Exclu
[...] J’étais donc définitivement exclu d’un Parti qui n’avait pas été pour moi qu’une simple organisation politique, mais une véritable famille. Je n’avais plus aucun respect pour les bureaucrates qui me chassaient et, pourtant, je quittais ce siège du comité central, carrefour de Châteaudun, avec tristesse. Subitement, tous les bons moments me revenaient. Dans mon esprit, le PCF ne se réduisait pas à ses dirigeants : il regroupait tous les camarades que, pendant des années, j’avais côtoyés dans les réunions de cellules, les fêtes, les manifestations. Avec eux, j’avais vendu l’Huma dimanche. Avec eux, j’avais monté la garde, la nuit, sur le balcon de cet immeuble que je quittais maintenant comme un pestiféré. Personne n’eut un mot pour moi, tandis que je franchissais la porte. [...]
À contre-courant
Les révolutionnaires trotskystes devaient faire face à l’isolement ainsi qu’à toutes les calomnies répandues contre eux, aussi bien par la droite que par la gauche. Les communistes staliniens étaient souvent les pires : ils n’hésitaient pas à utiliser la violence physique contre les « hitléro-trotskystes », rebaptisés plus tard, après 1968, « gauchistes à la solde de la bourgeoisie ».

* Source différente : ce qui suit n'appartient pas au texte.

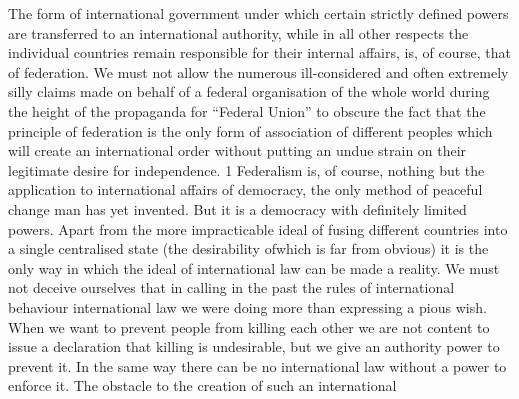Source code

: \documentclass[11pt,openany]{book}
\begin{document}
The form of international government under which certain strictly defined powers are transferred to an international authority, while in all other respects the individual countries remain responsible for their internal affairs, is, of course, that of federation. We must not allow the numerous ill-considered and often extremely silly claims made on behalf of a federal organisation of the whole world during the height of the propaganda for ``Federal Union'' to obscure the fact that the principle of federation is the only form of association of different peoples which will create an international order without putting an undue strain on their legitimate desire for independence. 1 Federalism is, of course, nothing but the application to international affairs of democracy, the only method of peaceful change man has yet invented. But it is a democracy with definitely limited powers. Apart from the more impracticable ideal of fusing different countries into a single centralised state (the desirability ofwhich is far from obvious) it is the only way in which the ideal of international law can be made a reality. We must not deceive ourselves that in calling in the past the rules of international behaviour international law we were doing more than expressing a pious wish. When we want to prevent people from killing each other we are not content to issue a declaration that killing is undesirable, but we give an authority power to prevent it. In the same way there can be no international law without a power to enforce it. The obstacle to the creation of such an international
\end{document}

Cette situation problématique, je l’ai souvent connue comme militant du Parti communiste internationaliste, avant 1968. J’ai pu mesurer alors tous les risques induits par une telle marginalité dans la société et une telle sélection des individus : ce type d’organisation attirait principalement des gens dotés de fortes convictions, mais aussi des individus marginaux, plus ou moins égarés, qui cherchaient des amis, une famille ou un groupe auquel s’identifier. Et même parfois, il faut bien le dire, des cinglés.

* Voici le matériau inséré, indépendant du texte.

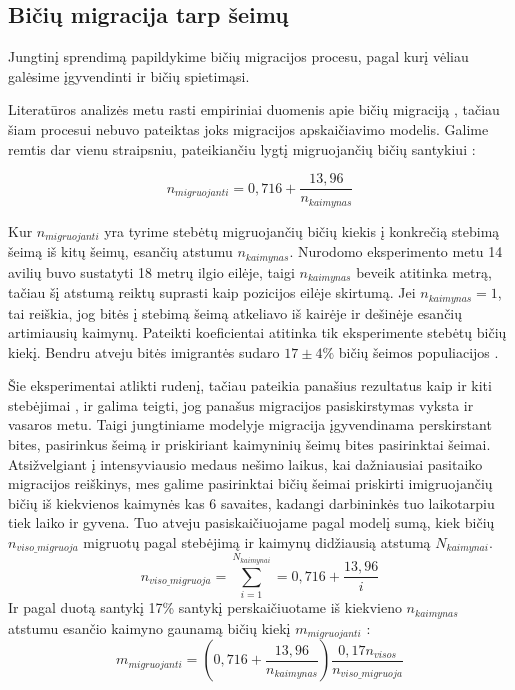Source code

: \documentclass{VUMIFKompMagistrinis}
\begin{document}
\subsection{Bičių migracija tarp šeimų}
Jungtinį sprendimą papildykime bičių migracijos procesu, pagal kurį vėliau galėsime įgyvendinti ir bičių spietimąsi.

Literatūros analizės metu rasti empiriniai duomenis apie bičių migraciją \cite{PfC98, BPC16}, tačiau šiam procesui nebuvo pateiktas joks migracijos apskaičiavimo modelis. Galime remtis dar vienu straipsniu, pateikiančiu lygtį migruojančių bičių santykiui \cite{FNF15}:

\begin{equation}
    n_{migruojanti} = 0,716 + \frac{13,96}{n_{kaimynas}}
\end{equation}



Kur $n_{migruojanti}$ yra tyrime stebėtų migruojančių bičių kiekis į konkrečią stebimą šeimą iš kitų šeimų, esančių atstumu $n_{kaimynas}$. Nurodomo eksperimento metu 14 avilių buvo sustatyti 18 metrų ilgio eilėje, taigi $n_{kaimynas}$ beveik atitinka metrą, tačiau šį atstumą reiktų suprasti kaip pozicijos eilėje skirtumą. Jei $n_{kaimynas}=1$, tai reiškia, jog bitės į stebimą šeimą atkeliavo iš kairėje ir dešinėje esančių artimiausių kaimynų. Pateikti koeficientai atitinka tik eksperimente stebėtų bičių kiekį. Bendru atveju bitės imigrantės sudaro $17 ± 4\%$ bičių šeimos populiacijos \cite{BPC16}. 

Šie eksperimentai atlikti rudenį, tačiau pateikia panašius rezultatus kaip ir kiti stebėjimai \cite{PfC98, BPC16}, ir galima teigti, jog panašus migracijos pasiskirstymas vyksta ir vasaros metu. Taigi jungtiniame modelyje migracija įgyvendinama perskirstant bites, pasirinkus šeimą ir priskiriant kaimyninių šeimų bites pasirinktai šeimai. Atsižvelgiant į intensyviausio medaus nešimo laikus, kai dažniausiai pasitaiko migracijos reiškinys, mes galime pasirinktai bičių šeimai priskirti  imigruojančių bičių iš kiekvienos kaimynės kas 6 savaites, kadangi darbininkės tuo laikotarpiu tiek laiko ir gyvena. Tuo atveju pasiskaičiuojame pagal modelį sumą, kiek bičių $n_{viso\_migruoja}$ migruotų pagal stebėjimą ir kaimynų didžiausią atstumą ${N_{kaimynai}}$.
\begin{equation}
    n_{viso\_migruoja} = \sum_{i=1}^{N_{kaimynai}} = 0,716 + \frac{13,96}{i}
\end{equation}
    Ir pagal duotą santykį 17\% santykį perskaičiuotame iš kiekvieno  $n_{kaimynas}$ atstumu esančio kaimyno gaunamą bičių kiekį $m_{migruojanti}$ :
\begin{equation}   
    m_{migruojanti} = (0,716 + \frac{13,96}{n_{kaimynas}}) \frac {0,17n_{visos}}{n_{viso\_migruoja}}
\end{equation}
\end{document}
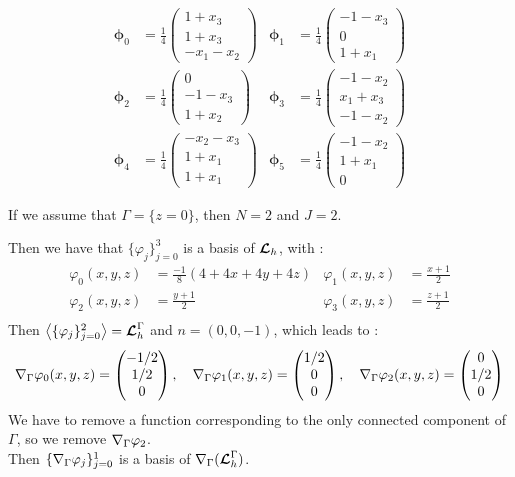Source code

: \begin{align*}
\bm{\phi}_0 &= \frac{1}{4}\begin{pmatrix}1+x_3\\1+x_3\\-x_1-x_2\end{pmatrix} &
\bm{\phi}_1 &= \frac{1}{4}\begin{pmatrix}-1-x_3\\0\\1+x_1\end{pmatrix} \\
\bm{\phi}_2 &= \frac{1}{4}\begin{pmatrix}0\\-1-x_3\\1+x_2\end{pmatrix} &
\bm{\phi}_3 &= \frac{1}{4}\begin{pmatrix}-1-x_2\\x_1+x_3\\-1-x_2\end{pmatrix}\\
\bm{\phi}_4 &= \frac{1}{4}\begin{pmatrix}-x_2-x_3\\1+x_1\\1+x_1\end{pmatrix} &
\bm{\phi}_5 &= \frac{1}{4}\begin{pmatrix}-1-x_2\\1+x_1\\0\end{pmatrix}
\end{align*}

If we assume that $\Gamma=\{z=0\}$, then $N=2$ and $J=2$.

Then we have that $\{\varphi_j\}_{j=0}^3$ is a basis of ${\bm{\mathcal{L}}}_h$, with :
\begin{align*}
\varphi_0(x,y,z) &= \frac{-1}{8}(4+4x+4y+4z) &
\varphi_1(x,y,z) &= \frac{x+1}{2}\\
\varphi_2(x,y,z) &= \frac{y+1}{2} & \varphi_3(x,y,z) &= \frac{z+1}{2}\\
\end{align*}
Then $\left\langle\{\varphi_j\}_{j=0}^2\right\rangle={\bm{\mathcal{L}}}_h^\Gamma$ and
$n=(0,0,-1)$, which leads to :
\[
{\nabla}_\Gamma \varphi_0(x,y,z) = \begin{pmatrix}-1/2\\1/2\\0\end{pmatrix},\quad
{\nabla}_\Gamma \varphi_1(x,y,z) = \begin{pmatrix}1/2\\0\\0\end{pmatrix},\quad
{\nabla}_\Gamma \varphi_2(x,y,z) = \begin{pmatrix}0\\1/2\\0\end{pmatrix}
\]
We have to remove a function corresponding to the only connected component of
$\Gamma$, so we remove ${\nabla}_\Gamma \varphi_2$.\\
Then $\{{\nabla}_\Gamma \varphi_j\}_{j=0}^1$ is a basis of
${\nabla}_\Gamma({\bm{\mathcal{L}}}_h^\Gamma)$.\\


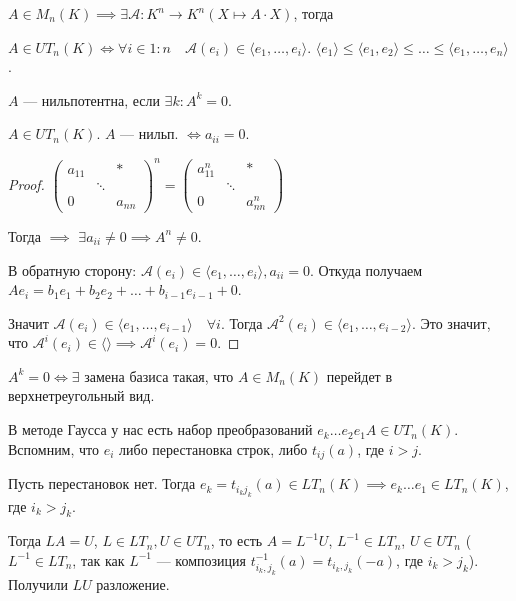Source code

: \begin{remark}
    $A \in M_n(K) \implies \exists \mathcal{A}: K^n \rightarrow K^n (X \mapsto A\cdot X)$, тогда

    $A \in UT_n(K) \iff \forall i \in 1:n\quad \mathcal{A}(e_i) \in \langle e_1, \ldots, e_i \rangle$. $\langle e_1 \rangle \le \langle e_1, e_2 \rangle \le \ldots \le \langle e_1, \ldots, e_n \rangle$.
\end{remark}
\begin{definition}
    $A$ --- нильпотентна, если $\exists k\!: A^k = 0$.
\end{definition}
\begin{statement}
    $A \in UT_n(K)$.  $A$ --- нильп.  $\iff a_{ii} = 0$.
\end{statement}
\begin{proof}
    $\begin{pmatrix} a_{11} & & * \\ & \ddots & \\ 0 & & a_{nn} \end{pmatrix}^n = \begin{pmatrix} a_{11}^n & & * \\ & \ddots & \\ 0 & & a_{nn}^n \end{pmatrix}$

    Тогда $\implies$ $\exists a_{ii} \not = 0 \implies A^n \not = 0$.

    В обратную сторону:  $\mathcal{A}(e_i) \in \langle e_1, \ldots, e_i \rangle, a_{ii} = 0$. Откуда получаем $Ae_i = b_1e_1 + b_2e_2 + \ldots + b_{i-1}e_{i-1} + 0$.

    Значит $\mathcal{A}(e_i) \in \langle e_1, \ldots, e_{i-1} \rangle \quad \forall i$. Тогда $\mathcal{A}^2(e_i) \in \langle e_1,\ldots, e_{i-2} \rangle$. Это значит, что $\mathcal{A}^i(e_i) \in \langle \rangle \implies \mathcal{A}^i(e_i) = 0$.
\end{proof}
\begin{remark}
    $A^k = 0 \iff \exists $ замена базиса  такая, что $A \in M_n(K)$ перейдет в верхнетреугольный вид.

\end{remark}
В методе Гаусса у нас есть набор преобразований $e_k\ldots e_2e_1A \in UT_n(K)$. Вспомним, что $e_i$ либо перестановка строк, либо  $t_{ij}(a)$, где  $i > j$.

Пусть перестановок нет. Тогда  $e_k = t_{i_k j_k}(a) \in LT_n(K) \implies e_k \ldots e_1 \in LT_n(K)$, где $i_k > j_k$.

Тогда  $LA = U$,  $L \in LT_n, U \in UT_n$, то есть  $A = L^{-1}U$,  $L^{-1} \in LT_n$,  $U \in UT_n$ ($L^{-1} \in LT_n$, так как $L^{-1}$ --- композиция $t_{i_k,j_k}^{-1}(a)=t_{i_k,j_k}(-a)$, где $i_k>j_k$). Получили  $LU$ разложение.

Tant il est vrai que le danger immédiat qui guette de si petites organisations, c’est la dégénérescence en secte. Un groupe politique théorise son isolement. Il s’en fait une gloire et puise son identité dans l’ampleur de son rejet par la société. Sa philosophie naturelle devient alors : « Plus on m’attaque, plus c’est la preuve que j’ai raison ». Par définition, la secte craint le succès : dès que la fenêtre sur la société s’entrouvre pour laisser passer un peu d’oxygène, ses militants s’asphyxient. Ce qui, je crois, a sauvé le courant politique au sein duquel j’ai milité et lui a évité de connaître le sort commun aux différentes sectes trotskystes ou gauchistes, c’est d’avoir eu, dès le départ, une compréhension lucide du danger qui le guettait. Très vite, cela s’est traduit par l’obligation faite à chacun de militer également dans ce que le jargon en usage désignait comme une « organisation de masse » : un syndicat, une association de locataires, un comité antiraciste ou un groupe féministe, etc. Bref, un regroupement où l’on pouvait rencontrer des gens normaux... [...] Contre la guerre coloniale
Une de nos initiatives principales et spectaculaires consistait à arrêter les trains de soldats en partance pour l’Algérie, via Marseille. Nous avions mis au point plusieurs méthodes. Parfois, nous bloquions au rouge un signal sur la voie, avec l’aide de cheminots sympathisants. Dès lors, le train était contraint de rester à l’arrêt un moment, moment pendant lequel le conducteur plaçait un signal sur la voie, en queue de convoi, alertait la direction puis attendait les instructions et l’ordre de repartir. L’arrêt devait permettre aux équipes militantes de Jeune Résistance, bien entendu présentes sur les lieux, d’intervenir, de balancer des tracts, ou de peindre des slogans sur les murs. Si le train était mixte, civil et militaire, des camarades montaient directement dans les wagons. L’autre méthode consistait simplement à tirer la sonnette d’alarme à un endroit approprié où se trouvaient les équipes militantes. D’autres camarades s’occupaient d’accueillir, en Suisse, les déserteurs. Nous nous chargions également d’imprimer du matériel spécifique distribué aux soldats.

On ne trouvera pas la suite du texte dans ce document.